Carpenter's big-time albatross was Starman, an ET-wannabee sodden with the gloopy spirit of his namesakes Karen and Richard. But between 1976 and 1983, he hit a knock-out stride that his peers never matched. His second film, Assault on Precinct 13, was a bravura, showy siege thriller that had the traditional creaking floorboards of Hammer displaced by a silencer's muted phut. The seminal chiller Halloween followed before - bam] - The Fog, Escape From New York and The Thing, which saw Rob Bottin's mutt-busting, stomach-bursting SFX tempered by some lulling snowy climes.

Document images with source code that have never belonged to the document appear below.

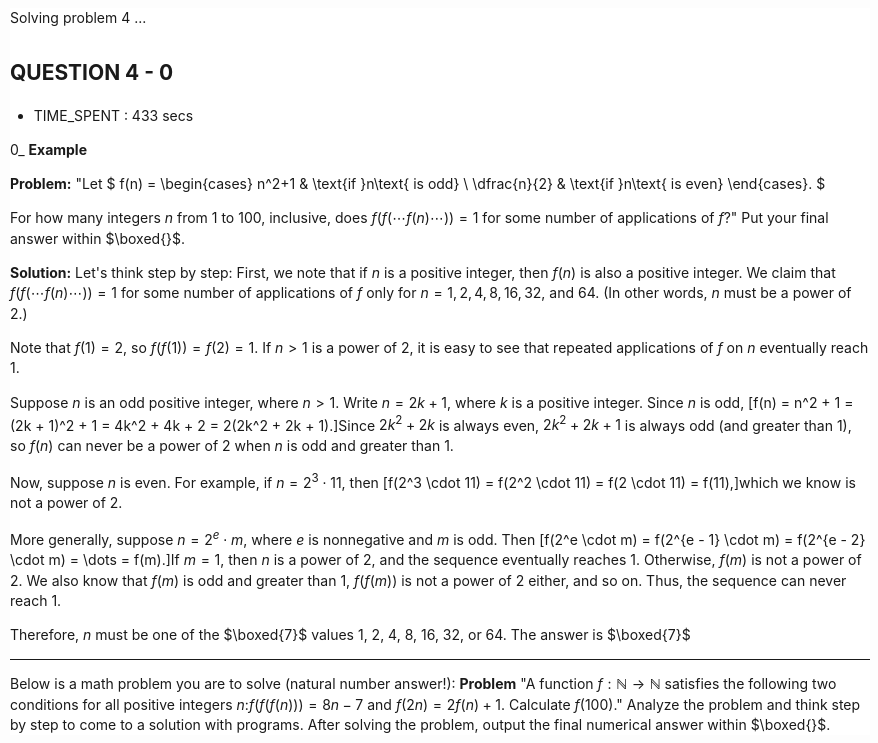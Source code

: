Solving problem 4 ...



## QUESTION 4 - 0 
- TIME_SPENT : 433 secs

0_
**Example**

**Problem:** 
"Let $
f(n) =
\begin{cases}
n^2+1 & \text{if }n\text{ is odd} \\
\dfrac{n}{2} & \text{if }n\text{ is even}
\end{cases}.
$

For how many integers $n$ from 1 to 100, inclusive, does $f ( f (\dotsb f (n) \dotsb )) = 1$ for some number of applications of $f$?"
Put your final answer within $\boxed{}$.

**Solution:** 
Let's think step by step:
First, we note that if $n$ is a positive integer, then $f(n)$ is also a positive integer.  We claim that $f ( f (\dotsb f (n) \dotsb )) = 1$ for some number of applications of $f$ only for $n = 1, 2, 4, 8, 16, 32,$ and $64.$  (In other words, $n$ must be a power of 2.)

Note that $f(1) = 2,$ so $f(f(1)) = f(2) = 1.$  If $n > 1$ is a power of 2, it is easy to see that repeated applications of $f$ on $n$ eventually reach 1.

Suppose $n$ is an odd positive integer, where $n > 1.$  Write $n = 2k + 1,$ where $k$ is a positive integer.  Since $n$ is odd,
\[f(n) = n^2 + 1 = (2k + 1)^2 + 1 = 4k^2 + 4k + 2 = 2(2k^2 + 2k + 1).\]Since $2k^2 + 2k$ is always even, $2k^2 + 2k + 1$ is always odd (and greater than 1), so $f(n)$ can never be a power of 2 when $n$ is odd and greater than 1.

Now, suppose $n$ is even.  For example, if $n = 2^3 \cdot 11,$ then
\[f(2^3 \cdot 11) = f(2^2 \cdot 11) = f(2 \cdot 11) = f(11),\]which we know is not a power of 2.

More generally, suppose $n = 2^e \cdot m,$ where $e$ is nonnegative and $m$ is odd.  Then
\[f(2^e \cdot m) = f(2^{e - 1} \cdot m) = f(2^{e - 2} \cdot m) = \dots = f(m).\]If $m = 1,$ then $n$ is a power of 2, and the sequence eventually reaches 1.  Otherwise, $f(m)$ is not a power of 2.  We also know that $f(m)$ is odd and greater than 1, $f(f(m))$ is not a power of 2 either, and so on.  Thus, the sequence can never reach 1.

Therefore, $n$ must be one of the $\boxed{7}$ values 1, 2, 4, 8, 16, 32, or 64. The answer is $\boxed{7}$


---

Below is a math problem you are to solve (natural number answer!):
**Problem**
"A function $f: \mathbb N \to \mathbb N$ satisfies the following two conditions for all positive integers $n$:$f(f(f(n)))=8n-7$ and $f(2n)=2f(n)+1$. Calculate $f(100)$."
Analyze the problem and think step by step to come to a solution with programs. After solving the problem, output the final numerical answer within $\boxed{}$.
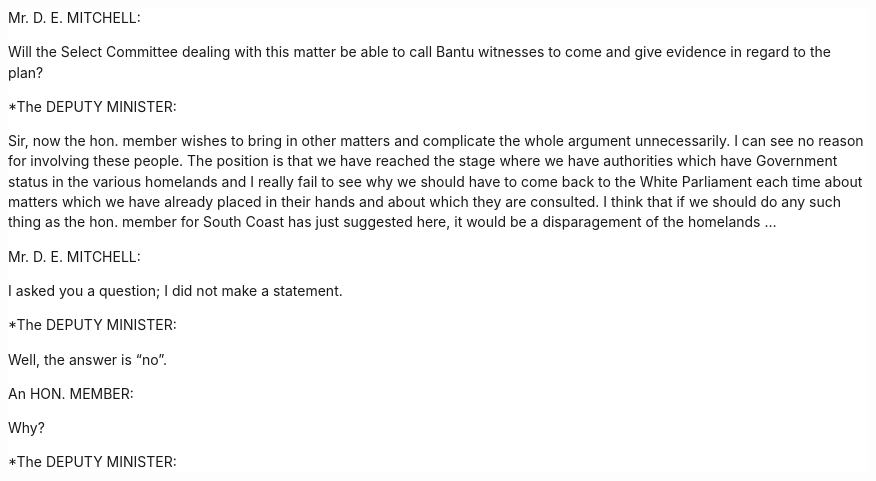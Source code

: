 </speech>

<speech by="#mitchell">

<from>Mr. <person refersTo="hansard_za">D. E. MITCHELL</person>:</from>

<p>Will the Select Committee dealing with this matter be able to call Bantu witnesses to come and give evidence in regard to the plan?</p>

</speech>

<speech by="#deputy_minister">

<from>*The <person refersTo="hansard_za">DEPUTY MINISTER</person>:</from>

<p>Sir, now the hon. member wishes to bring in other matters and complicate the whole argument unnecessarily. I can see no reason for involving these people. The position is that we have reached the stage where we have authorities which have Government status in the various homelands and I really fail to see why we should have to come back to the White Parliament each time about matters which we have already placed in their hands and about which they are consulted. I think that if we should do any such thing as the hon. member for South Coast has just suggested here, it would be a disparagement of the homelands &#x2026;</p>

</speech>

<speech by="#mitchell">

<from>Mr. <person refersTo="hansard_za">D. E. MITCHELL</person>:</from>

<p>I asked you a question; I did not make a statement.</p>

</speech>

<speech by="#deputy_minister">

<from>*The <person refersTo="hansard_za">DEPUTY MINISTER</person>:</from>

<p>Well, the answer is &#x201C;no&#x201D;.</p>

</speech>

<speech by="#hon_member">

<from>An <person refersTo="hansard_za">HON. MEMBER</person>:</from>

<p>Why?</p>

</speech>

<speech by="#deputy_minister">

<from>*The <person refersTo="hansard_za">DEPUTY MINISTER</person>:</from>
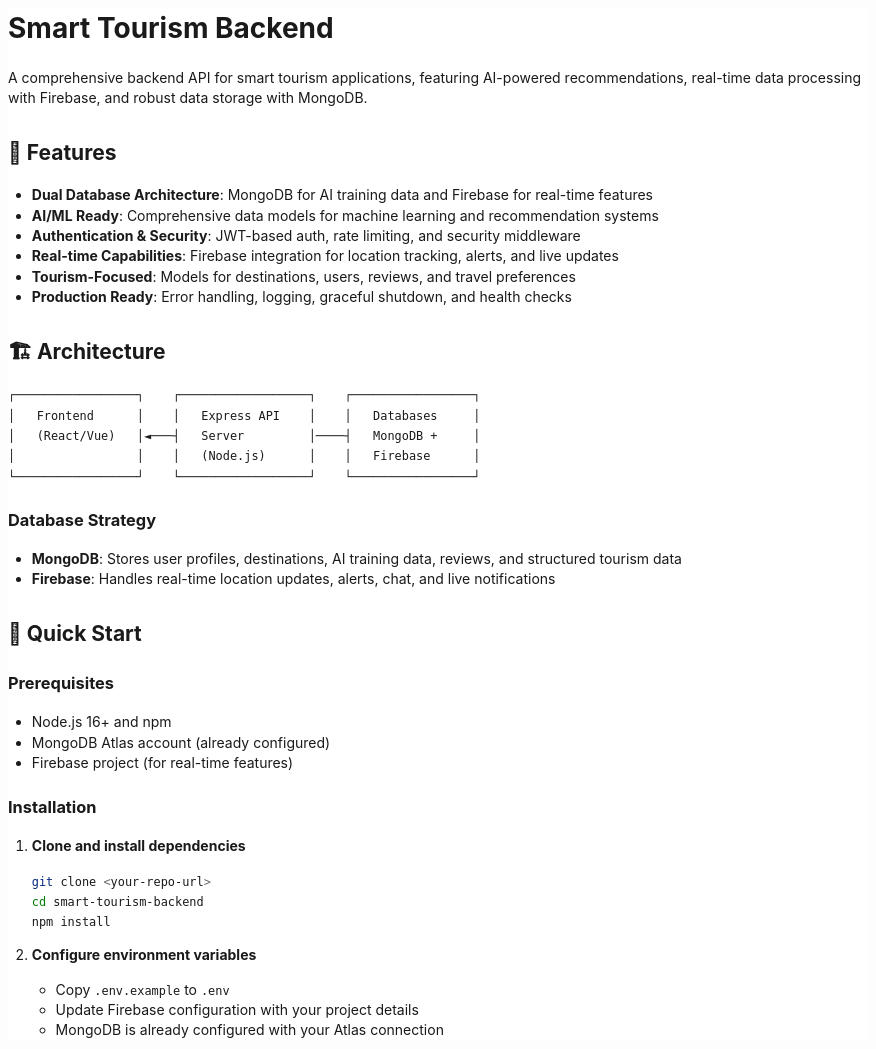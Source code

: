 # Smart Tourism Backend

A comprehensive backend API for smart tourism applications, featuring AI-powered recommendations, real-time data processing with Firebase, and robust data storage with MongoDB.

## 🌟 Features

- **Dual Database Architecture**: MongoDB for AI training data and Firebase for real-time features
- **AI/ML Ready**: Comprehensive data models for machine learning and recommendation systems
- **Authentication & Security**: JWT-based auth, rate limiting, and security middleware
- **Real-time Capabilities**: Firebase integration for location tracking, alerts, and live updates
- **Tourism-Focused**: Models for destinations, users, reviews, and travel preferences
- **Production Ready**: Error handling, logging, graceful shutdown, and health checks

## 🏗️ Architecture

```
┌─────────────────┐    ┌──────────────────┐    ┌─────────────────┐
│   Frontend      │    │   Express API    │    │   Databases     │
│   (React/Vue)   │◄───┤   Server         │────┤   MongoDB +     │
│                 │    │   (Node.js)      │    │   Firebase      │
└─────────────────┘    └──────────────────┘    └─────────────────┘
```

### Database Strategy
- **MongoDB**: Stores user profiles, destinations, AI training data, reviews, and structured tourism data
- **Firebase**: Handles real-time location updates, alerts, chat, and live notifications

## 🚀 Quick Start

### Prerequisites
- Node.js 16+ and npm
- MongoDB Atlas account (already configured)
- Firebase project (for real-time features)

### Installation

1. **Clone and install dependencies**
   ```bash
   git clone <your-repo-url>
   cd smart-tourism-backend
   npm install
   ```

2. **Configure environment variables**
   - Copy `.env.example` to `.env`
   - Update Firebase configuration with your project details
   - MongoDB is already configured with your Atlas connection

The pace dipped with Christine, Stephen King's paean to a boy and his automobile, then came Starman, Big Trouble in Little China. . . but why linger upon a stench? Fleetingly, Carpenter was fantasy cinema's sturdiest auteur - those icy but playful little pictures pulsed with his needling electronic scores, their dramas driven by a body of regulars (Kurt Russell, Adrienne Barbeau, Donald Pleasence). He was best at administering a bare-arsed genre thrashing: Assault was his Rio Bravo, Halloween his Psycho, Escape From New York the comic-strip that 2000AD never ran. The quirky 1988 trash horror They Live hinted that all was not lost, but when an Ayrton Senna biopic looms, you don't put money on a return to past glories.
The NFT's season of Carpenter's work is already underway (it culminates with the director being interviewed) and though completists will mourn the omission of Someone's Watching Me, we should all be grateful that there wasn't space to run Elvis - The Movie.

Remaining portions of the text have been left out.